> _What the task requires_: Reproduce verbatim all of the data given below, but do not carry over the images.

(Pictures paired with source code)
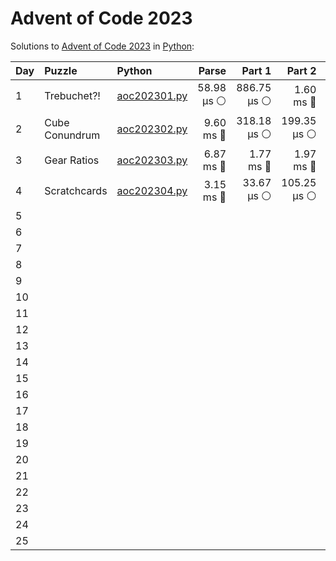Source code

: # Advent of Code 2023

Solutions to [Advent of Code 2023](https://adventofcode.com/2023/) in [Python](https://www.python.org/):


| Day  | Puzzle         | Python                                         |      Parse |      Part 1 |      Part 2 |      Total |
| :--- | :------------- | :--------------------------------------------- | ---------: | ----------: | ----------: | ---------: |
| 1    | Trebuchet?!    | [aoc202301.py](01_trebuchet/aoc202301.py)      | 58.98 μs ⚪️ | 886.75 μs ⚪️ |   1.60 ms 🔵 |  2.54 ms 🔵 |
| 2    | Cube Conundrum | [aoc202302.py](02_cube_conundrum/aoc202302.py) |  9.60 ms 🔵 | 318.18 μs ⚪️ | 199.35 μs ⚪️ | 10.12 ms 🔵 |
| 3    | Gear Ratios    | [aoc202303.py](03_gear_ratios/aoc202303.py)    |  6.87 ms 🔵 |   1.77 ms 🔵 |   1.97 ms 🔵 | 10.61 ms 🔵 |
| 4    | Scratchcards   | [aoc202304.py](04_scratchcards/aoc202304.py)   |  3.15 ms 🔵 |  33.67 μs ⚪️ | 105.25 μs ⚪️ |  3.29 ms 🔵 |
| 5    |                |                                                |            |             |             |            |
| 6    |                |                                                |            |             |             |            |
| 7    |                |                                                |            |             |             |            |
| 8    |                |                                                |            |             |             |            |
| 9    |                |                                                |            |             |             |            |
| 10   |                |                                                |            |             |             |            |
| 11   |                |                                                |            |             |             |            |
| 12   |                |                                                |            |             |             |            |
| 13   |                |                                                |            |             |             |            |
| 14   |                |                                                |            |             |             |            |
| 15   |                |                                                |            |             |             |            |
| 16   |                |                                                |            |             |             |            |
| 17   |                |                                                |            |             |             |            |
| 18   |                |                                                |            |             |             |            |
| 19   |                |                                                |            |             |             |            |
| 20   |                |                                                |            |             |             |            |
| 21   |                |                                                |            |             |             |            |
| 22   |                |                                                |            |             |             |            |
| 23   |                |                                                |            |             |             |            |
| 24   |                |                                                |            |             |             |            |
| 25   |                |                                                |            |             |             |            |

> _Answer to this task_:
Source code

: # Advent of Code 2023

Solutions to [Advent of Code 2023](https://adventofcode.com/2023/) in [Python](https://www.python.org/):


| Day  | Puzzle         | Python                                         |      Parse |      Part 1 |      Part 2 |      Total |
| :--- | :------------- | :--------------------------------------------- | ---------: | ----------: | ----------: | ---------: |
| 1    | Trebuchet?!    | [aoc202301.py](01_trebuchet/aoc202301.py)      | 58.98 μs ⚪️ | 886.75 μs ⚪️ |   1.60 ms 🔵 |  2.54 ms 🔵 |
| 2    | Cube Conundrum | [aoc202302.py](02_cube_conundrum/aoc202302.py) |  9.60 ms 🔵 | 318.18 μs ⚪️ | 199.35 μs ⚪️ | 10.12 ms 🔵 |
| 3    | Gear Ratios    | [aoc202303.py](03_gear_ratios/aoc202303.py)    |  6.87 ms 🔵 |   1.77 ms 🔵 |   1.97 ms 🔵 | 10.61 ms 🔵 |
| 4    | Scratchcards   | [aoc202304.py](04_scratchcards/aoc202304.py)   |  3.15 ms 🔵 |  33.67 μs ⚪️ | 105.25 μs ⚪️ |  3.29 ms 🔵 |
| 5    |                |                                                |            |             |             |            |
| 6    |                |                                                |            |             |             |            |
| 7    |                |                                                |            |             |             |            |
| 8    |                |                                                |            |             |             |            |
| 9    |                |                                                |            |             |             |            |
| 10   |                |                                                |            |             |             |            |
| 11   |                |                                                |            |             |             |            |
| 12   |                |                                                |            |             |             |            |
| 13   |                |                                                |            |             |             |            |
| 14   |                |                                                |            |             |             |            |
| 15   |                |                                                |            |             |             |            |
| 16   |                |                                                |            |             |             |            |
| 17   |                |                                                |            |             |             |            |
| 18   |                |                                                |            |             |             |            |
| 19   |                |                                                |            |             |             |            |
| 20   |                |                                                |            |             |             |            |
| 21   |                |                                                |            |             |             |            |
| 22   |                |                                                |            |             |             |            |
| 23   |                |                                                |            |             |             |            |
| 24   |                |                                                |            |             |             |            |
| 25   |                |                                                |            |             |             |            |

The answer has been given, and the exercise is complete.